_Aim of the task_
Starting from the line in which "the name of" appears, output every line down to the last line of the data below, exactly and without anything more.

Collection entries
▬▬▬

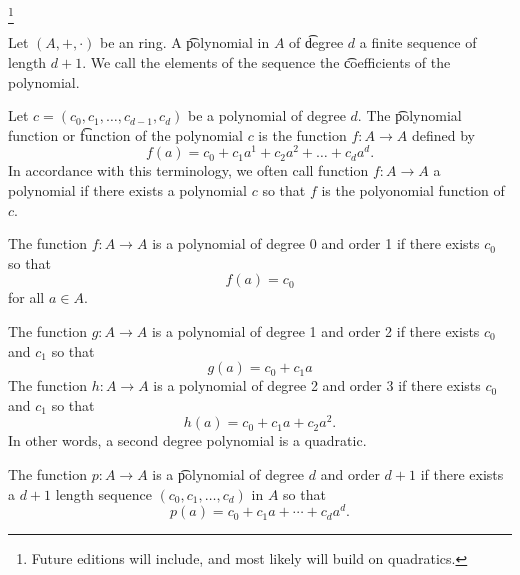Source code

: 

\footnote{Future editions will include, and most likely will build on quadratics.}


Let $(A, +, \cdot)$ be an ring.
A \t{polynomial} in $A$ of \t{degree} $d$ a finite sequence of length $d+1$.
We call the elements of the sequence the \t{coefficients} of the polynomial.

Let $c = (c_0, c_1, \dots, c_{d-1}, c_d)$ be a polynomial of degree $d$.
The \t{polynomial function} or \t{function of the polynomial} $c$ is the function $f: A \to A$ defined by
\[
  f(a) = c_0 + c_1a^1 + c_2a^2 + \dots + c_da^d.
\]
In accordance with this terminology, we often call  function $f: A \to A$ a polynomial if there exists a polynomial $c$ so that $f$ is the polyonomial function of $c$.

The function $f: A \to A$ is a polynomial of degree 0 and order 1 if there exists $c_0$ so that
\[
  f(a) = c_0
\]
for all $a \in A$.

The function $g: A \to A$ is a polynomial of degree 1 and order 2 if there exists $c_0$ and $c_1$ so that
\[
  g(a) = c_0 + c_1a
\]
The function $h: A \to A$ is a polynomial of degree 2 and order 3 if there exists $c_0$ and $c_1$ so that
\[
  h(a) = c_0 + c_1a + c_2a^2.
\]
In other words, a second degree polynomial is a quadratic.

The function $p: A \to A$ is a \t{polynomial} of degree $d$ and order $d+1$ if there exists a $d+1$ length sequence $(c_0, c_1, \dots, c_d)$ in $A$ so that
\[
  p(a) = c_0 + c_1a + \cdots + c_da^d.
\]

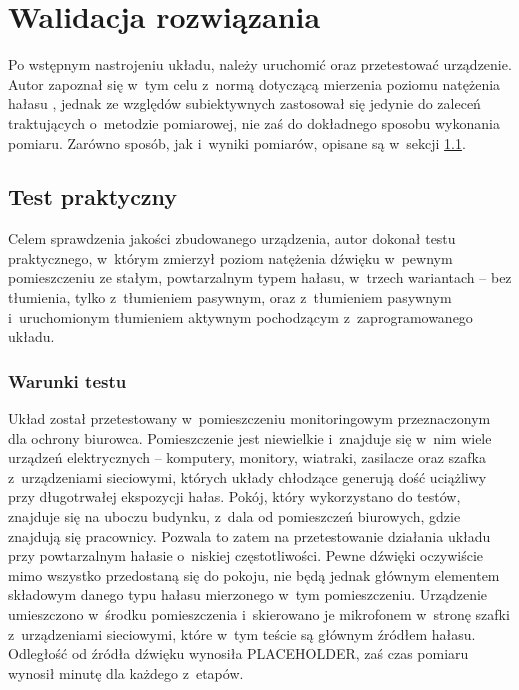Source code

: \chapter{Walidacja rozwiązania}
\label{cha:tests}
Po wstępnym nastrojeniu układu, należy uruchomić oraz przetestować urządzenie. Autor zapoznał się w~tym celu z~normą dotyczącą mierzenia poziomu natężenia hałasu \cite{test_norm}, jednak ze względów subiektywnych zastosował się jedynie do zaleceń traktujących o~metodzie pomiarowej, nie zaś do dokładnego sposobu wykonania pomiaru. Zarówno sposób, jak i~wyniki pomiarów, opisane są w~sekcji \ref{sec:practical_test}.
\section{Test praktyczny}
\label{sec:practical_test}
Celem sprawdzenia jakości zbudowanego urządzenia, autor dokonał testu praktycznego, w~którym zmierzył poziom natężenia dźwięku w~pewnym pomieszczeniu ze stałym, powtarzalnym typem hałasu, w~trzech wariantach -- bez tłumienia, tylko z~tłumieniem pasywnym, oraz z~tłumieniem pasywnym i~uruchomionym tłumieniem aktywnym pochodzącym z~zaprogramowanego układu.
\subsection{Warunki testu}
\label{subsec:circumstances}
Układ został przetestowany w~pomieszczeniu monitoringowym przeznaczonym dla ochrony biurowca. Pomieszczenie jest niewielkie i~znajduje się w~nim wiele urządzeń elektrycznych -- komputery, monitory, wiatraki, zasilacze oraz szafka z~urządzeniami sieciowymi, których układy chłodzące generują dość uciążliwy przy długotrwałej ekspozycji hałas. Pokój, który wykorzystano do testów, znajduje się na uboczu budynku, z~dala od pomieszczeń biurowych, gdzie znajdują się pracownicy. Pozwala to zatem na przetestowanie działania układu przy powtarzalnym hałasie o~niskiej częstotliwości. Pewne dźwięki oczywiście mimo wszystko przedostaną się do pokoju, nie będą jednak głównym elementem składowym danego typu hałasu mierzonego w~tym pomieszczeniu. Urządzenie umieszczono w~środku pomieszczenia i~skierowano je mikrofonem w~stronę szafki z~urządzeniami sieciowymi, które w~tym teście są głównym źródłem hałasu. Odległość od źródła dźwięku wynosiła PLACEHOLDER, %
zaś czas pomiaru wynosił minutę dla każdego z~etapów.

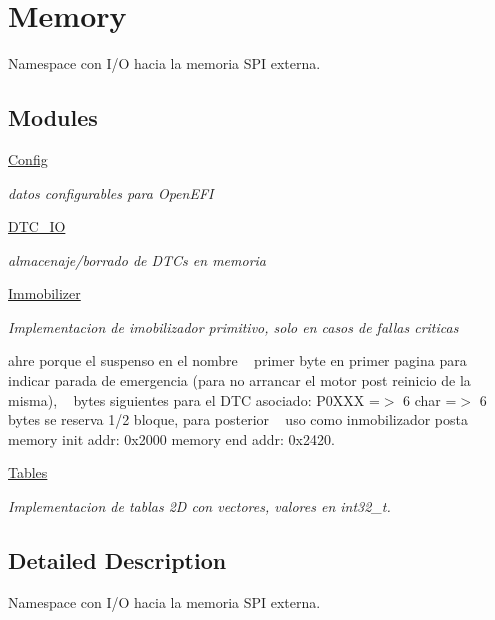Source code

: \hypertarget{group__Memory}{}\section{Memory}
\label{group__Memory}


Namespace con I/O hacia la memoria S\+PI externa.  


\subsection*{Modules}
\begin{DoxyCompactItemize}
\item 
\hyperlink{group__Config}{Config}
\begin{DoxyCompactList}\small\item\em datos configurables para Open\+E\+FI \end{DoxyCompactList}\item 
\hyperlink{group__DTC__IO}{D\+T\+C\+\_\+\+IO}
\begin{DoxyCompactList}\small\item\em almacenaje/borrado de D\+TC\textquotesingle{}s en memoria \end{DoxyCompactList}\item 
\hyperlink{group__Immobilizer}{Immobilizer}
\begin{DoxyCompactList}\small\item\em Implementacion de imobilizador primitivo, solo en casos de fallas criticas 

ahre porque el suspenso en el nombre ~\newline
primer byte en primer pagina para indicar parada de emergencia (para no arrancar el motor post reinicio de la misma), ~ bytes siguientes para el D\+TC asociado\+: P0\+X\+XX =$>$ 6 char =$>$ 6 bytes se reserva 1/2 bloque, para posterior ~\newline
 uso como inmobilizador posta memory init addr\+: 0x2000 memory end addr\+: 0x2420. \end{DoxyCompactList}\item 
\hyperlink{group__Tables}{Tables}
\begin{DoxyCompactList}\small\item\em Implementacion de tablas 2D con vectores, valores en int32\+\_\+t. \end{DoxyCompactList}\end{DoxyCompactItemize}


\subsection{Detailed Description}
Namespace con I/O hacia la memoria S\+PI externa. 

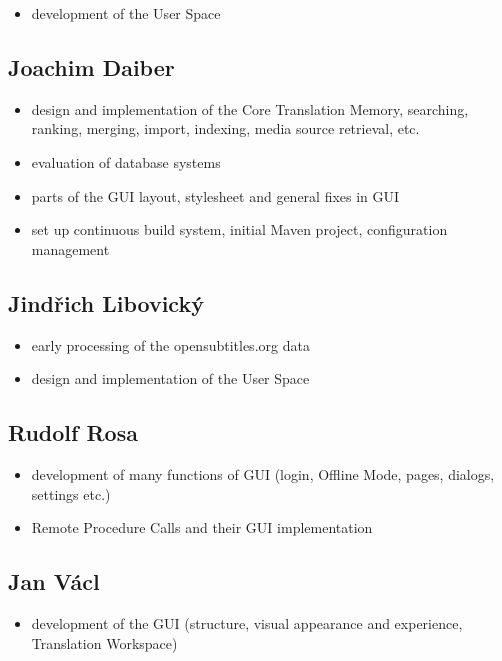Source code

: \begin{itemize}
	\item development of the User Space
\end{itemize}

\subsection*{Joachim Daiber}

\begin{itemize}
	\item design and implementation of the Core Translation Memory, searching, ranking, merging, import, indexing, media source retrieval, etc.
	\item evaluation of database systems
	\item parts of the GUI layout, stylesheet and general fixes in GUI
	\item set up continuous build system, initial Maven project, configuration management
\end{itemize}



\subsection*{Jindřich Libovický}

\begin{itemize}
	\item early processing of the opensubtitles.org data
	\item design and implementation of the User Space
\end{itemize}


\subsection*{Rudolf Rosa}

\begin{itemize}
	\item development of many functions of GUI (login, Offline Mode, pages, dialogs, settings etc.)
	\item Remote Procedure Calls and their GUI implementation
\end{itemize}


\subsection*{Jan Václ}

\begin{itemize}
	\item development of the GUI (structure, visual appearance and experience, Translation Workspace)
\end{itemize}


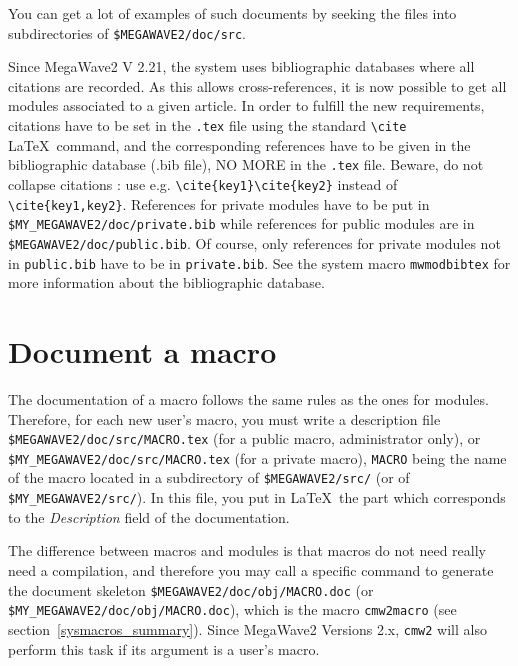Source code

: You can get a lot of examples of such documents by seeking the files into
subdirectories of \verb+$MEGAWAVE2/doc/src+.

Since MegaWave2 V 2.21, the system uses bibliographic databases where all citations
are recorded. As this allows cross-references, it is now possible to get all modules associated to
a given article. In order to fulfill the new requirements, citations have to be set
in the \verb+.tex+ file using the standard \verb+\cite+ \LaTeX\ command,
and the corresponding references have to be given in the bibliographic database (.bib file), NO MORE in the \verb+.tex+ file.
Beware, do not collapse citations : use e.g. \verb+\cite{key1}\cite{key2}+ instead of \verb+\cite{key1,key2}+.
References for private modules have to be put in \verb+$MY_MEGAWAVE2/doc/private.bib+
while references for public modules are in \verb+$MEGAWAVE2/doc/public.bib+.
Of course, only references for private modules not in \verb+public.bib+ have to be in \verb+private.bib+.
See the system macro {\tt mwmodbibtex} for more information about the bibliographic database.


\section{Document a macro}
\label{document_macro}

The documentation of a macro follows the same rules as the ones for modules.
Therefore, for each new user's macro, you must write a description file 
\verb+$MEGAWAVE2/doc/src/MACRO.tex+ (for a public macro, administrator only), or 
\verb+$MY_MEGAWAVE2/doc/src/MACRO.tex+ (for a private macro), \verb+MACRO+ being 
the name of the macro located in a subdirectory of \verb+$MEGAWAVE2/src/+ (or of
\verb+$MY_MEGAWAVE2/src/+).
In this file, you put in \LaTeX\ the part which corresponds to the {\em Description} field of 
the documentation.

The difference between macros and modules is that macros do not need really need a compilation,
and therefore you may call a specific command to generate the document skeleton 
\newline
\verb+$MEGAWAVE2/doc/obj/MACRO.doc+ (or \verb+$MY_MEGAWAVE2/doc/obj/MACRO.doc+),
which is the macro \verb+cmw2macro+ (see section~\ref{sysmacros_summary}).
Since MegaWave2 Versions 2.x, \verb+cmw2+ will also perform this task if its argument
is a user's macro.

▬▬▬

_Output for this task_
the name of the macro located in a subdirectory of \verb+$MEGAWAVE2/src/+ (or of
\verb+$MY_MEGAWAVE2/src/+).
In this file, you put in \LaTeX\ the part which corresponds to the {\em Description} field of 
the documentation.

The difference between macros and modules is that macros do not need really need a compilation,
and therefore you may call a specific command to generate the document skeleton 
\newline
\verb+$MEGAWAVE2/doc/obj/MACRO.doc+ (or \verb+$MY_MEGAWAVE2/doc/obj/MACRO.doc+),
which is the macro \verb+cmw2macro+ (see section~\ref{sysmacros_summary}).
Since MegaWave2 Versions 2.x, \verb+cmw2+ will also perform this task if its argument
is a user's macro.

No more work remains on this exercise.